D’altro canto, solo chi non ha grandi pensieri per la testa e tanto tempo da spendere può trovarsi al posto giusto, nel momento giusto. E lui, il “posillipino”, il rivoluzionario di bocca buona – colui che se avesse un cane lo chiamerebbe “libero…qualche volta” – con all’attivo curricolare nulla se non l’organizzazione di qualche meetup grillino ai tempi eroici del movimentismo pentastellato e la presidenza della Camera dei deputati nella precedente legislatura, si candida al governo della Regione Campania portato sugli scudi da tutti i capibastone del centrosinistra che in lui non credono ma che, in compenso, confidano nel potere taumaturgico che la poltrona presidenziale di una regione come la Campania esercita anche sul più insulso politicante. Tuttavia, il rischio di una reazione negativa dell’elettorato al personaggio è concreto e su questo fa leva il centrodestra. Non a caso i giornali d’area della destra hanno montato un can-can mediatico spingendo un’inchiesta giornalistica mirata a screditare il moralismo di facciata dell’ex grillino Fico.

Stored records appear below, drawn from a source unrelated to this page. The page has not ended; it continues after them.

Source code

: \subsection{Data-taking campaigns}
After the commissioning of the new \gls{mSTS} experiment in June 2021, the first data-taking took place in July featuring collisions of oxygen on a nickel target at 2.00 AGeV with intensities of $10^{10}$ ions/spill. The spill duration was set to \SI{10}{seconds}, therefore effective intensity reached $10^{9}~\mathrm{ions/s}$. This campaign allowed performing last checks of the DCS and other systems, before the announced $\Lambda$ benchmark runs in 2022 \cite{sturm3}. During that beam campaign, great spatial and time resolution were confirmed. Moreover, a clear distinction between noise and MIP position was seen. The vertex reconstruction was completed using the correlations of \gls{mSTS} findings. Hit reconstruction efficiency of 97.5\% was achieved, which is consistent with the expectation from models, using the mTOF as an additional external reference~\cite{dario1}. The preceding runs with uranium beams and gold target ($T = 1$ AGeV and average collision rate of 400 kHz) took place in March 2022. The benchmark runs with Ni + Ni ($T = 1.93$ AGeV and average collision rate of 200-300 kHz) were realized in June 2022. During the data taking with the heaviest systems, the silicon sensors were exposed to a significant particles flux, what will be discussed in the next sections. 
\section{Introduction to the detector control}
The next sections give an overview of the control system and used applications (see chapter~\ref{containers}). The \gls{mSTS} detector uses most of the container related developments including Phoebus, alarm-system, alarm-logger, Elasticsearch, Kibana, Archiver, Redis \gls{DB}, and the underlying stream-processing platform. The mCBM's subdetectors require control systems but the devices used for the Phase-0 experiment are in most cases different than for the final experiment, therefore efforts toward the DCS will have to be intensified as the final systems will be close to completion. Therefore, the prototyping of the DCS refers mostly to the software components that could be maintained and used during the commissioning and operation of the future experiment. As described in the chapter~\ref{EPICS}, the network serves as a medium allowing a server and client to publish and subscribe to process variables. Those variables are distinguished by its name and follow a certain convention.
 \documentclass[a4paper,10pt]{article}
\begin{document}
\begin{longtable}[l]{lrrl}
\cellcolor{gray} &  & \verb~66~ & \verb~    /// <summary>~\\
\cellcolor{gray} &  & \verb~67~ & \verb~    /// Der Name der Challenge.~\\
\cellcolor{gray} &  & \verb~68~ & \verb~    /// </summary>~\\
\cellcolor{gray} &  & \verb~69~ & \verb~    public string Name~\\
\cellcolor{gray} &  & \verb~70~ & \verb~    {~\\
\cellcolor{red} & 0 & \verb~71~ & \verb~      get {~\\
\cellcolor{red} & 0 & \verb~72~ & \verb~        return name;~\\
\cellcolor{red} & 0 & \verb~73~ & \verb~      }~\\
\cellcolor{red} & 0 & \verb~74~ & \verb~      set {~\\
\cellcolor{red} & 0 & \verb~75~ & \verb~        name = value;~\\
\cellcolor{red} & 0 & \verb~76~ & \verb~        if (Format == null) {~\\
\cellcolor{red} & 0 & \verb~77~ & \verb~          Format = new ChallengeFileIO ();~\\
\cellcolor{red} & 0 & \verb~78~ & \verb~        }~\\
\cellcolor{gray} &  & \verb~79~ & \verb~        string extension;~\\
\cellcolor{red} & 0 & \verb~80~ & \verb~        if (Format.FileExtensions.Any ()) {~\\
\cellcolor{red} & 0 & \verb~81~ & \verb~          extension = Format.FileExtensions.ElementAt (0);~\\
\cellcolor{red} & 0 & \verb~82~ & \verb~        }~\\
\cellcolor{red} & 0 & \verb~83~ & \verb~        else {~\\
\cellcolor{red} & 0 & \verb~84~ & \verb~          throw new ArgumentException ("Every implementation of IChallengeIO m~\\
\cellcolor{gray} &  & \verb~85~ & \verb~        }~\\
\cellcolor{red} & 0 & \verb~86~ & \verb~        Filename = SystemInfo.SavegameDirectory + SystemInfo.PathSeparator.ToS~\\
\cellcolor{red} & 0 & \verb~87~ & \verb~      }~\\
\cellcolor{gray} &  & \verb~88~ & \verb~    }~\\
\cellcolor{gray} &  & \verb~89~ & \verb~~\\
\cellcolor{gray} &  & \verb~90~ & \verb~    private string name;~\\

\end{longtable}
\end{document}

Roba di una sua barca ormeggiata (forse) presso un attracco abusivo e lui che non risponde per non fornire argomenti alla polemica sulla sua persona. Perché la situazione sarebbe pericolosa per Fico e la sua vittoria in bilico? Perché in Campania vige la regola del voto disgiunto per il candidato presidente. Che significa? Che l’elettore può esprimere un voto per una lista presente in una coalizione e vergare il nome del candidato presidente della coalizione avversa. Lo scenario peggiore per Elly Schlein, Giuseppe Conte e compagni. I capibastone presenti nelle liste minori non sono irreggimentabili, pensano solo a sé stessi. Qual è il rischio? In situazioni in cui un loro elettore potrebbe dire: “a te il voto lo do, ma a Roberto Fico te lo scordi”, il capobastone, per il quale la regola aurea è: “Primum vivere e basta così”, gli concede libertà di coscienza: vota chi ti pare come presidente, l’importante che voti me e la mia lista.
A cosa potremmo assistere la sera di lunedì 24 novembre, quando le schede della Campania verranno scrutinate? Che un certo numero di preferenze risulteranno in capo alle liste minori del centrosinistra e nel contempo gli stessi numeri non verranno assegnati al candidato presidente Fico ma al suo sfidante, Edmondo Cirielli. É ciò che spera accada il centrodestra: vincere la presidenza anche senza avere la maggioranza nel nuovo Consiglio regionale. Perché questo aspetto è di dettaglio. Insediato il nuovo governatore, non sarà un problema comporre una maggioranza “post elettorale” in Consiglio regionale “ragionando” con i capibastone eletti sotto le bandiere del centrosinistra. In un tempo storico dove “fluido” è bello cosa volete che sia un passaggio “sofferto” (ma solo per pochi minuti) da una sponda all’altra del campo di gioco? Ecco servita quelli che i bravi chiamerebbero la “variabile Campania” sulle previsioni del voto. Del resto, non è forse vero che l’Italia di Francesco Guicciardini – che non è mai scomparsa dai radar della storia – resti pur sempre il luogo d’elezione dell’antica massima che suona pressappoco così: “Francia o Spagna purché se magna”?